■ **TASK TO COMPLETE**
Output exactly the lines below, starting with the line that has "Unsupervised learning: give" and going on through the line that has "-does clustering of data to find pattern", both included, and no other lines.

[SOURCE MATERIAL — start]

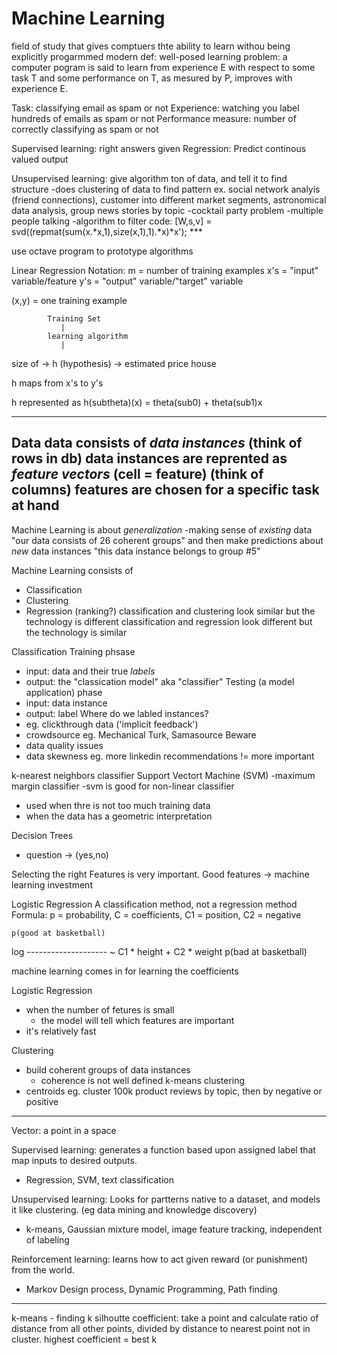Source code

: # Machine Learning

field of study that gives comptuers thte ability to learn withou being explicitly progarmmed
modern def: well-posed learning problem: a computer pogram is said to learn from experience E with respect to some task T and some performance on T, as mesured by P, improves with experience E.

Task: classifying email as spam or not
Experience: watching you label hundreds of emails as spam or not
Performance measure: number of correctly classifying as spam or not

Supervised learning:
right answers given
Regression: Predict continous valued output

Unsupervised learning: give algorithm ton of data, and tell it to find structure
-does clustering of data to find pattern
  ex. social network analyis (friend connections), customer into different market segments, astronomical data analysis, group news stories by topic
-cocktail party problem
 -multiple people talking
 -algorithm to filter
 code:
   [W,s,v] = svd((repmat(sum(x.*x,1),size(x,1),1).*x)*x');    ***

use octave program to prototype algorithms

Linear Regression
Notation:
  m = number of training examples
  x's = "input" variable/feature
  y's = "output" variable/"target" variable

 (x,y) = one training example

            Training Set
               |
            learning algorithm
               |
size
of    -> h (hypothesis) -> estimated price
house

h maps from x's to y's

h represented as h(subtheta)(x) = theta(sub0) + theta(sub1)x


----------

Data
data consists of *data instances* (think of rows in db)
data instances are reprented as *feature vectors* (cell = feature) (think of columns)
features are chosen for a specific task at hand
-
Machine Learning is about *generalization*
-making sense of *existing* data
 "our data consists of 26 coherent groups"
and then make predictions about *new* data instances
 "this data instance belongs to group #5"

 Machine Learning consists of
 - Classification
 - Clustering
 - Regression (ranking?)
 classification and clustering look similar but the technology is different
 classification and regression look different but the technology is similar

 Classification
 Training phsase
 - input: data and their true *labels*
 - output: the "classication model" aka "classifier"
 Testing (a model application) phase
 - input: data instance
 - output: label
 Where do we labled instances?
 - eg. clickthrough data ('implicit feedback')
- crowdsource
 eg. Mechanical Turk, Samasource
Beware
 - data quality issues
 - data skewness
   eg. more linkedin recommendations != more important

k-nearest neighbors classifier
Support Vectort Machine (SVM)
  -maximum margin classifier
  -svm is good for non-linear classifier
  - used when thre is not too much training data
  - when the data has a geometric interpretation

Decision Trees
- question -> (yes,no)

Selecting the right Features is very important. Good features -> machine learning investment

Logistic Regression
A classification method, not a regression method
Formula:
  p = probability, C = coefficients, C1 = position, C2 = negative

    p(good at basketball)
log -------------------- ~ C1 * height + C2 * weight
    p(bad at basketball)

machine learning comes in for learning the coefficients

Logistic Regression
- when the number of fetures is small
  - the model will tell which features are important
- it's relatively fast


Clustering
- build coherent groups of data instances
  - coherence is not well defined
k-means clustering
 - centroids
eg. cluster 100k product reviews by topic, then by negative or positive

--------
Vector: a point in a space

Supervised learning: generates a function based upon assigned label that map inputs to desired outputs.
 - Regression, SVM, text classification

Unsupervised learning: Looks for partterns native to a dataset, and models it like clustering. (eg data mining and knowledge discovery)
 - k-means, Gaussian mixture model, image feature tracking, independent of labeling

Reinforcement learning: learns how to act given reward (or punishment) from the world.
 - Markov Design process, Dynamic Programming, Path finding


 -------------
 k-means - finding k
 silhoutte coefficient: take a point and calculate ratio of distance from all other points, divided by distance to nearest point not in cluster. highest coefficient = best k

[SOURCE MATERIAL — finish]

■ **WRITTEN SOLUTION**
Unsupervised learning: give algorithm ton of data, and tell it to find structure
-does clustering of data to find pattern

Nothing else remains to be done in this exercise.